**PROMPT**
Among the records, which lines hold the word "specialized"? Pick them out.

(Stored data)

╭──

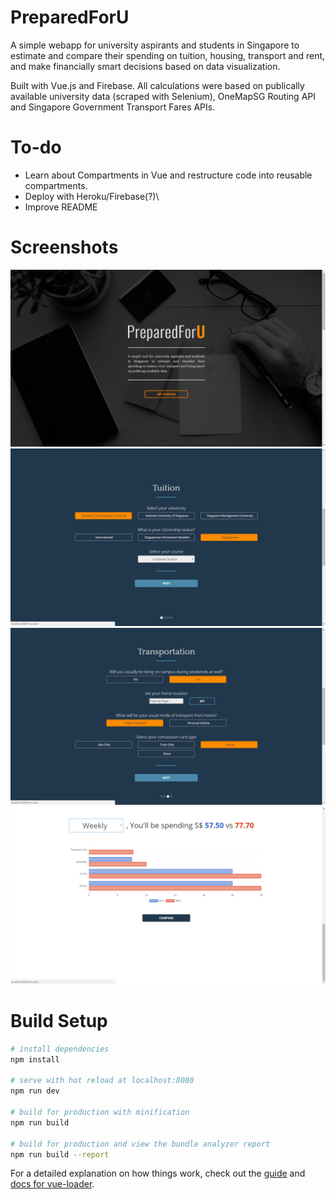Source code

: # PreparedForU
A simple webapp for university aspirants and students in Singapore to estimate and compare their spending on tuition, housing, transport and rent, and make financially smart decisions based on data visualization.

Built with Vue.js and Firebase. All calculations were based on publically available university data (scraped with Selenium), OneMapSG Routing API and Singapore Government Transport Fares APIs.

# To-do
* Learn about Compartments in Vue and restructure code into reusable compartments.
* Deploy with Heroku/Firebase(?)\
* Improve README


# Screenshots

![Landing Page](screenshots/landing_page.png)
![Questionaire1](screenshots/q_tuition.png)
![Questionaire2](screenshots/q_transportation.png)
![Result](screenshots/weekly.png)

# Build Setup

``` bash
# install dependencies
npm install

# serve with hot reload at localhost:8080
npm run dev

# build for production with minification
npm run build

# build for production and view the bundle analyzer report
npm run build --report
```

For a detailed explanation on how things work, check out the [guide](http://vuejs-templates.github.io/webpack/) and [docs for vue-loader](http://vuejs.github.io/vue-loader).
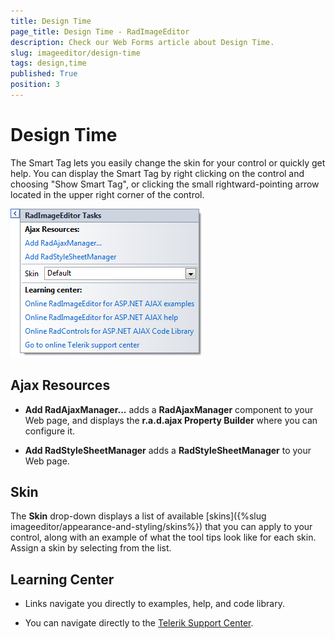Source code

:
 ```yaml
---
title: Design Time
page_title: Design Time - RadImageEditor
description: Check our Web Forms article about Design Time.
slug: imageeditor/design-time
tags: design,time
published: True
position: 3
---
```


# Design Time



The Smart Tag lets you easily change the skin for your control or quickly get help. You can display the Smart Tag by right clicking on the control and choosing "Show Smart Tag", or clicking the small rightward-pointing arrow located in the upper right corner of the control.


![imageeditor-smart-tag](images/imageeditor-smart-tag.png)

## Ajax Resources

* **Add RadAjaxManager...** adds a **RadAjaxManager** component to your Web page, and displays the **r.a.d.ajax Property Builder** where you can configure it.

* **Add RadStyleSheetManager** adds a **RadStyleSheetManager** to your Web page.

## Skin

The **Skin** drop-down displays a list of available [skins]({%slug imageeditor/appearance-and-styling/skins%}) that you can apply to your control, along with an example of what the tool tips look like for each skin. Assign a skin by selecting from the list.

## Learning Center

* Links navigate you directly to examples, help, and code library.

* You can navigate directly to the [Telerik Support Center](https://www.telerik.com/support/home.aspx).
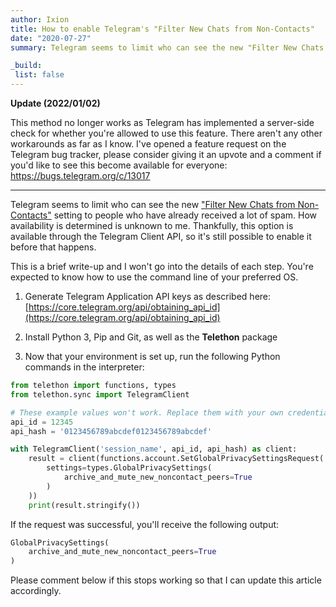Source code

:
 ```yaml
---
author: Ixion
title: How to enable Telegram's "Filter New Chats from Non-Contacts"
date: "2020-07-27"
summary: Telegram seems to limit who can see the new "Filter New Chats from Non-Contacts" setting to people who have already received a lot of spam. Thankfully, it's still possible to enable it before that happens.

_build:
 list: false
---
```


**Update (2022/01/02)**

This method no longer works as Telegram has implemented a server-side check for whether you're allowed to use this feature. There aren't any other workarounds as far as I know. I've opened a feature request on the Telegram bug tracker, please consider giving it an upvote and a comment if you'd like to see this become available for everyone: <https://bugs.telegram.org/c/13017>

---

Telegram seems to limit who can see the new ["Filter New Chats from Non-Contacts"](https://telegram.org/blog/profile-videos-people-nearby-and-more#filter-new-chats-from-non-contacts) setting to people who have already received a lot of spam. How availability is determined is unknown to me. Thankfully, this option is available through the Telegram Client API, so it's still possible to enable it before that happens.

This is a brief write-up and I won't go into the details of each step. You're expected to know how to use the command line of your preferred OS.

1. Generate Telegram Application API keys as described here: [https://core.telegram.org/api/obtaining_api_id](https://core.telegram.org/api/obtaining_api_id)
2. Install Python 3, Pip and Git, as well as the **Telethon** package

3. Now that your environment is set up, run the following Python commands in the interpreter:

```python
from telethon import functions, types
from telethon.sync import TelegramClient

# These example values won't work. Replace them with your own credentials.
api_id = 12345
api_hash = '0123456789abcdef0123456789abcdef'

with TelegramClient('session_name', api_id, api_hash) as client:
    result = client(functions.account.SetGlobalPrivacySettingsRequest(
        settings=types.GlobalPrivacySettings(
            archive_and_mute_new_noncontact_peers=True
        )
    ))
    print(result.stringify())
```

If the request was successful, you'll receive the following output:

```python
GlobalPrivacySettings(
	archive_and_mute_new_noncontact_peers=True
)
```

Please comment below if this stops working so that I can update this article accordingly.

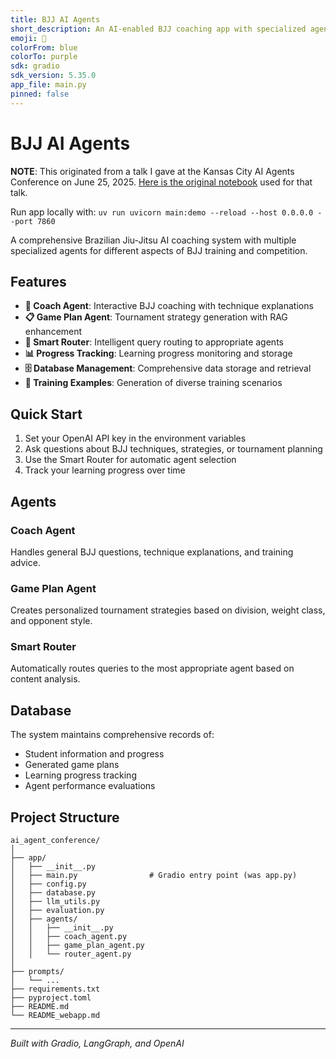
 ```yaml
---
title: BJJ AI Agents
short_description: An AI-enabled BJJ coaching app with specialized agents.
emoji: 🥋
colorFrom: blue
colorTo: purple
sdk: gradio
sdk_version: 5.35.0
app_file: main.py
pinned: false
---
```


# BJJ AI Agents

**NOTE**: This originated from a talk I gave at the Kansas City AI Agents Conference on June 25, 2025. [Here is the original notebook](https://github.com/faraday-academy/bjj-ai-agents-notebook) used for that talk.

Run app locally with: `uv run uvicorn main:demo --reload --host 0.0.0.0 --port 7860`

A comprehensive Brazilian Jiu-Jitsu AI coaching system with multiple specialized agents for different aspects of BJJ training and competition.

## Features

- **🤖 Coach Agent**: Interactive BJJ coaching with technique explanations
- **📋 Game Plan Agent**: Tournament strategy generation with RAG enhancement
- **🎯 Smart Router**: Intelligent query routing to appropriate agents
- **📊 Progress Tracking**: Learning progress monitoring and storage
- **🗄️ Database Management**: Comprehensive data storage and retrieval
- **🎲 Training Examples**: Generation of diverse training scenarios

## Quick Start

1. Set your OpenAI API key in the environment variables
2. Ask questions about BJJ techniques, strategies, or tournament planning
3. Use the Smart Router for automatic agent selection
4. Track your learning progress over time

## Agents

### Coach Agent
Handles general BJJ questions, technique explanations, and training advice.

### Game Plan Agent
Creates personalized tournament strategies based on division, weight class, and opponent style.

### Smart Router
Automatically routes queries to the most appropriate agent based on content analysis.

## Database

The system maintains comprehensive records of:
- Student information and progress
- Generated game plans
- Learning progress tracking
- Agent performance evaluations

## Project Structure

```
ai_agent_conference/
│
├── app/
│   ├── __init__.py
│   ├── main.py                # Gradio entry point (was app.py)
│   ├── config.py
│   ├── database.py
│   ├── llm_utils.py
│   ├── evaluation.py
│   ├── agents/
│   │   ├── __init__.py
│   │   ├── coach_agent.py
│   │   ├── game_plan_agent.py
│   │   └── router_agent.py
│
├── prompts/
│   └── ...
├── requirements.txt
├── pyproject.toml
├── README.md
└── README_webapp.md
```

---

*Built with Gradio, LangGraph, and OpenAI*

╰──

**RESPONSE TO THIS TASK**
short_description: An AI-enabled BJJ coaching app with specialized agents.
A comprehensive Brazilian Jiu-Jitsu AI coaching system with multiple specialized agents for different aspects of BJJ training and competition.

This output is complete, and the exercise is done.